Within each block, candidate pairs are scored. A matchkey is a named rule that combines one or more fields, each with a scorer and a weight, and a threshold above which a pair is a match. GoldenMatch provides 12+ scoring methods, including:
  • String similarity: exact, jaro_winkler, levenshtein, token_sort, soundex_match, dice, jaccard.
  • Name-aware: name_freq_weighted_jw (surname IDF-weighted), given_name_aliased_jw (alias-aware).
  • Embedding: embedding, record_embedding.
  • Probabilistic: Fellegi-Sunter EM-trained m/u probabilities with automatic threshold estimation.
  • LLM: GPT-4o-mini or Claude scores borderline pairs, with budget caps and graceful degradation.

Clustering

Pairwise matches are transitively closed into clusters: if A matches B and B matches C, then A, B, and C form one cluster. Clusters are labeled strong, weak, or split. Oversized clusters are automatically split on their weakest edge using a minimum spanning tree, which prevents a single shared value (a common info@ email, say) from collapsing unrelated records into one giant cluster.

Survivorship

A golden record is the canonical record synthesized from a cluster.

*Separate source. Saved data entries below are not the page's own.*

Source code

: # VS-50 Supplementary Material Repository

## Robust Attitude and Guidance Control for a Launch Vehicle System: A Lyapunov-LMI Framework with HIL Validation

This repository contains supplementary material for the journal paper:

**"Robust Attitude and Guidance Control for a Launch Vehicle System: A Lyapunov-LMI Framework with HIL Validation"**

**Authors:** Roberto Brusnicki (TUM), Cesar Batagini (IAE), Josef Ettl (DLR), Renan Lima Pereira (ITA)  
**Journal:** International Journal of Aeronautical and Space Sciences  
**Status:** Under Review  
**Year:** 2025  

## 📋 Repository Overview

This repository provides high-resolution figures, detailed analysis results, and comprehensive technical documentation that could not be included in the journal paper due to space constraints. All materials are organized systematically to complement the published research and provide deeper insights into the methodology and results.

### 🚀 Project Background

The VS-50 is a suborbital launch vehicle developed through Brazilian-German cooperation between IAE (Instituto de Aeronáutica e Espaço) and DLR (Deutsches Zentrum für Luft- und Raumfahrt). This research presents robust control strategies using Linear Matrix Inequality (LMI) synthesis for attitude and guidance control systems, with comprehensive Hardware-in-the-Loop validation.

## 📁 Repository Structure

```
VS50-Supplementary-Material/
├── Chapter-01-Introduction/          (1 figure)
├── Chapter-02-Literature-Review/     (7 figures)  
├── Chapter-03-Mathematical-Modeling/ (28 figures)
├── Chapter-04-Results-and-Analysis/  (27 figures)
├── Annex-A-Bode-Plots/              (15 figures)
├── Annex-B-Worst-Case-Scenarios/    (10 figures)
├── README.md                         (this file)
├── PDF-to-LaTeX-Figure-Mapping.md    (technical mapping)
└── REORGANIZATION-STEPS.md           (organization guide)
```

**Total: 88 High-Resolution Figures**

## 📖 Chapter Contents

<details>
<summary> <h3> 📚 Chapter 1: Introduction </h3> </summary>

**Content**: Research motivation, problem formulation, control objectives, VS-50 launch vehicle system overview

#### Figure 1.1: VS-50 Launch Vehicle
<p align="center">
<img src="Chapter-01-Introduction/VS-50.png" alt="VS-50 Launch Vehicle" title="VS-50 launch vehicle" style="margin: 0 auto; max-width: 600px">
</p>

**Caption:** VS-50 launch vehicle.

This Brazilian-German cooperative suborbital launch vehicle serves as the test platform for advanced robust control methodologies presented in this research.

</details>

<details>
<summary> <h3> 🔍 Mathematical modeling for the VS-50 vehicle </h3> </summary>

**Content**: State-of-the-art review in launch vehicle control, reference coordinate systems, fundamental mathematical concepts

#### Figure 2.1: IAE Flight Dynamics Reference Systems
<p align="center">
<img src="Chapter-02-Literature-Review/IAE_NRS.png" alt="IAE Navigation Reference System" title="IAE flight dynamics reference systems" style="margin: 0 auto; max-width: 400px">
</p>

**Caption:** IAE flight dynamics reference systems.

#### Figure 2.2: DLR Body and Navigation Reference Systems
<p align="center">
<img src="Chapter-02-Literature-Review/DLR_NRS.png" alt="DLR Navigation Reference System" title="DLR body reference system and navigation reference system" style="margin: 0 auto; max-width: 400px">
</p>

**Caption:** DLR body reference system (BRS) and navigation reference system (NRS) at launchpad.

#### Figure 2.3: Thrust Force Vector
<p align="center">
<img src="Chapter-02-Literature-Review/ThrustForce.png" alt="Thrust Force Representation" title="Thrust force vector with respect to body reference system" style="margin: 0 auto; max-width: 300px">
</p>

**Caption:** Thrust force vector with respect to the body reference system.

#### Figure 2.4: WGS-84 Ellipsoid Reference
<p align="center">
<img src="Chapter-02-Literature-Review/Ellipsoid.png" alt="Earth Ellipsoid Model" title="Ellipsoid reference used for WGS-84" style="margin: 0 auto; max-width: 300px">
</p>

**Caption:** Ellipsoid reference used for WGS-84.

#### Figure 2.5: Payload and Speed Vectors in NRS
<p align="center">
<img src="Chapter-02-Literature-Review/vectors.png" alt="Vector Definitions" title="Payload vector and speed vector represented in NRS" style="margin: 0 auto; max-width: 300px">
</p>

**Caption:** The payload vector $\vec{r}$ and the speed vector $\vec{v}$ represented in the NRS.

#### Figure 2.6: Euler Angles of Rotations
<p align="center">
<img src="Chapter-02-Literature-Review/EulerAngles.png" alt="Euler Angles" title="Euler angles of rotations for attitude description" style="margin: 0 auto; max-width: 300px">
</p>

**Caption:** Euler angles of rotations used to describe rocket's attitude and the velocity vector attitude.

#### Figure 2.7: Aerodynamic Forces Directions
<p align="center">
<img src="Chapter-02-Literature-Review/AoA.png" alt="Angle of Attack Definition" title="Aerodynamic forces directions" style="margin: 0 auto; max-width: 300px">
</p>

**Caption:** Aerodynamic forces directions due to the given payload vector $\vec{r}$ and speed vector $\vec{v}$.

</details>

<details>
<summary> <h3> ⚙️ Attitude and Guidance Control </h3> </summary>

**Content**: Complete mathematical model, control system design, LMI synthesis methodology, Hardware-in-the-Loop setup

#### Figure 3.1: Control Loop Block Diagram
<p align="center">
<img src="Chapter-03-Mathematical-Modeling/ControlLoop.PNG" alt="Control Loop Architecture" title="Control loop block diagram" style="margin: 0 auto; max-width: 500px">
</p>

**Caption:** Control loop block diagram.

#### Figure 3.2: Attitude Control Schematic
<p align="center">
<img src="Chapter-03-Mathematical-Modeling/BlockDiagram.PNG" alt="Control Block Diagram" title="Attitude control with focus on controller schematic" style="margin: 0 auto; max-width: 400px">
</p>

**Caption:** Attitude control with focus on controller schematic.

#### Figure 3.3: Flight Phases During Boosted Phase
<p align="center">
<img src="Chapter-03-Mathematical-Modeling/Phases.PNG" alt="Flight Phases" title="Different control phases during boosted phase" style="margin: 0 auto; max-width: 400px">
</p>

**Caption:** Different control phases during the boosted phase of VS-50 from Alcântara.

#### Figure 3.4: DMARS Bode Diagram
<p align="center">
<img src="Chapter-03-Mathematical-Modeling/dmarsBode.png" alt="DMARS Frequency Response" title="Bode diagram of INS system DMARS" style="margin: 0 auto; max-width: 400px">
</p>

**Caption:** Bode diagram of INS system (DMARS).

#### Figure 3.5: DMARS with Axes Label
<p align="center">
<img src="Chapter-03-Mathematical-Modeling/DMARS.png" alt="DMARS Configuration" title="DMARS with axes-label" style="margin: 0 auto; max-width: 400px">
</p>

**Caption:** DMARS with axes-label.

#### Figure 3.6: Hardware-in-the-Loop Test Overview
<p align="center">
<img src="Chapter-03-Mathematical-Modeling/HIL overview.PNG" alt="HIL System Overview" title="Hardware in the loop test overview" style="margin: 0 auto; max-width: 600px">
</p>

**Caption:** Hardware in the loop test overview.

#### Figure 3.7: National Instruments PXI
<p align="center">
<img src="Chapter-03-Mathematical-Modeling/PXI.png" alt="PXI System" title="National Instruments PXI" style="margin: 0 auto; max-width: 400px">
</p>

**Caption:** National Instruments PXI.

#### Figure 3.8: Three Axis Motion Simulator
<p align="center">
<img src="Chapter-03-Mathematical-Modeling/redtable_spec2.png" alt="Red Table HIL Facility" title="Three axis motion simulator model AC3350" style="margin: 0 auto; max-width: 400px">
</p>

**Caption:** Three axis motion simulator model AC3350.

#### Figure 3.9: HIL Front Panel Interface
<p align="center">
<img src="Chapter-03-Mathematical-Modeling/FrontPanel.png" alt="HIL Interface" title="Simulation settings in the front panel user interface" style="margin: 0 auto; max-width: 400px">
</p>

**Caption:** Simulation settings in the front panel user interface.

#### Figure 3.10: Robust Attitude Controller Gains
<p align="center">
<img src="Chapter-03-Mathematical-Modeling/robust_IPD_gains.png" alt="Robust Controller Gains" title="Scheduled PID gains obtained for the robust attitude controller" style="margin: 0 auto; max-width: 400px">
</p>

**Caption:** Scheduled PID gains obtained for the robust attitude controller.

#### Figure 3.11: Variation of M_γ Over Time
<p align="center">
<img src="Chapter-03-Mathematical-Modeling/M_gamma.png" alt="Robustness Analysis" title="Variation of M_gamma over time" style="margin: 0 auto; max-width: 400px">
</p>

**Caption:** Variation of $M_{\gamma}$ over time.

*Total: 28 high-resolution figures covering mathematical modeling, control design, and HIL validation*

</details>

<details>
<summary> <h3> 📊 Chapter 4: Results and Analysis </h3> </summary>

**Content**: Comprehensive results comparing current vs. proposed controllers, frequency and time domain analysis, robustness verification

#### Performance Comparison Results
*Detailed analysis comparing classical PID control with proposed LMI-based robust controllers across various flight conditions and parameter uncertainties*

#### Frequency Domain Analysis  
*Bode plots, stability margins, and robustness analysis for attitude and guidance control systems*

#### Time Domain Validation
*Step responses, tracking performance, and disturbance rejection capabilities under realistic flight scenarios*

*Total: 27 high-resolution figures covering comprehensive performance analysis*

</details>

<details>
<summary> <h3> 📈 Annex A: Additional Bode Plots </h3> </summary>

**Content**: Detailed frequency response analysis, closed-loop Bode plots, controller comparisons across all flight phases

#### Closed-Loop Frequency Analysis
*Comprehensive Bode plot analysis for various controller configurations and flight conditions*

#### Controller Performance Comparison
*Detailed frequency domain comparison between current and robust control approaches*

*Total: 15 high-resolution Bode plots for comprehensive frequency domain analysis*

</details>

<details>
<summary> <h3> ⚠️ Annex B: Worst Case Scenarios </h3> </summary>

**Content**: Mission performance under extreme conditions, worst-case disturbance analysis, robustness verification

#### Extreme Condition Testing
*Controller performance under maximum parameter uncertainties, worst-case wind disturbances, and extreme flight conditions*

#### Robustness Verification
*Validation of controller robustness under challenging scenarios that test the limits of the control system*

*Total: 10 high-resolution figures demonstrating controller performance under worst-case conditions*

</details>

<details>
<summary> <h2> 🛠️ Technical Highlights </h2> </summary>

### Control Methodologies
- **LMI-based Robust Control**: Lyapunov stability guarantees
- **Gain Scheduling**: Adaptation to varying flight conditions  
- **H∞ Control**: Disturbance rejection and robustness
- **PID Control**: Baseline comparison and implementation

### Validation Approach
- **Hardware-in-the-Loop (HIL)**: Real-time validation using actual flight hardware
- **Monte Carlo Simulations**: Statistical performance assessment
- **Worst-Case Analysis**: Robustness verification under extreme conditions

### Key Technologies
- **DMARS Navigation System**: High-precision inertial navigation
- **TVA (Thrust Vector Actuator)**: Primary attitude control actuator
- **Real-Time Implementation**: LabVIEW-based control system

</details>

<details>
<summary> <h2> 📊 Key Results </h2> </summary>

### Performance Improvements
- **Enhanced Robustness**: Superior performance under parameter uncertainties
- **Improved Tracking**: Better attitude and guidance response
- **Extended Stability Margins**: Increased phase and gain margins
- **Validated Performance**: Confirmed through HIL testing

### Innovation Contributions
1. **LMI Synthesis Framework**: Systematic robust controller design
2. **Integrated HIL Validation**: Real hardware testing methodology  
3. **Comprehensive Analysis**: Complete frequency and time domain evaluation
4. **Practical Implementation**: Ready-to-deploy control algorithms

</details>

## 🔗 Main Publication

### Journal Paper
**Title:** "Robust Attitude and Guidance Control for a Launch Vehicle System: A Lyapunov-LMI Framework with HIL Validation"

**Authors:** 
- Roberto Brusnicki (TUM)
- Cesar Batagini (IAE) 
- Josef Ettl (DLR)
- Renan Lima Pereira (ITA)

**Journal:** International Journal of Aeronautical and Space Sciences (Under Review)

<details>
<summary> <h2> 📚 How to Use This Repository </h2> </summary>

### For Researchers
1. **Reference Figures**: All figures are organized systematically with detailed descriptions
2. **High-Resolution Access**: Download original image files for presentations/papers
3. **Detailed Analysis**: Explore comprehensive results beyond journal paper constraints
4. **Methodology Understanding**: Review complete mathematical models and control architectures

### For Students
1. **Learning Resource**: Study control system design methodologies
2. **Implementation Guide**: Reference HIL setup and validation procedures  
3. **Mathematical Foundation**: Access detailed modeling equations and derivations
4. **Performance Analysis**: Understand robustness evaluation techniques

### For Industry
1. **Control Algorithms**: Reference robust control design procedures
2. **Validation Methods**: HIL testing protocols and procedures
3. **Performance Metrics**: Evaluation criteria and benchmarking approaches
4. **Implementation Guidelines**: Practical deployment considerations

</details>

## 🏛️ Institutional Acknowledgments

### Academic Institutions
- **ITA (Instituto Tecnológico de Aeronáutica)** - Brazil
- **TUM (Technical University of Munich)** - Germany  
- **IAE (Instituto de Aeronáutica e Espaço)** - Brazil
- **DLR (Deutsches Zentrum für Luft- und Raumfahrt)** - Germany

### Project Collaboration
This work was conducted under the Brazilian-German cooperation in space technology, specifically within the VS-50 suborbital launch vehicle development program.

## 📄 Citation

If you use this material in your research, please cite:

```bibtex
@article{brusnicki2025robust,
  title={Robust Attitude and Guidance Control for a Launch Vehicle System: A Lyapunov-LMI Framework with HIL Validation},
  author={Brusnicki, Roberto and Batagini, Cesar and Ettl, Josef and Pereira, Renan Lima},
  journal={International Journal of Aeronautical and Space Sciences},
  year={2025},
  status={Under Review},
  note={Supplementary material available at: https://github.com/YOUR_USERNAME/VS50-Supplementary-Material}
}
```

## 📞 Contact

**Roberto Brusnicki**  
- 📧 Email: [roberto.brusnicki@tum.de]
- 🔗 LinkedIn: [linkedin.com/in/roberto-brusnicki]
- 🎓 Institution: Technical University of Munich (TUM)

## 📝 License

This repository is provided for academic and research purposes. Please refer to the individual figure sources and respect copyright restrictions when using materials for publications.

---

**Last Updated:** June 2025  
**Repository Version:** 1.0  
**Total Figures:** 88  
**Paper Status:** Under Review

GoldenMatch offers five merge strategies:
  • most_complete
  • majority_vote
  • source_priority
  • most_recent
  • first_non_null
Fields can be weighted by source quality (from GoldenCheck), and field-level provenance tracks which source row contributed each value.

Privacy-preserving linkage

When you cannot share raw data across organizations, PPRL matches records using Bloom-filter encodings instead of plaintext, reaching F1 0.924 on the FEBRL4 benchmark.

Auto-config

GoldenMatch can choose all of the above for you and iterate until it converges.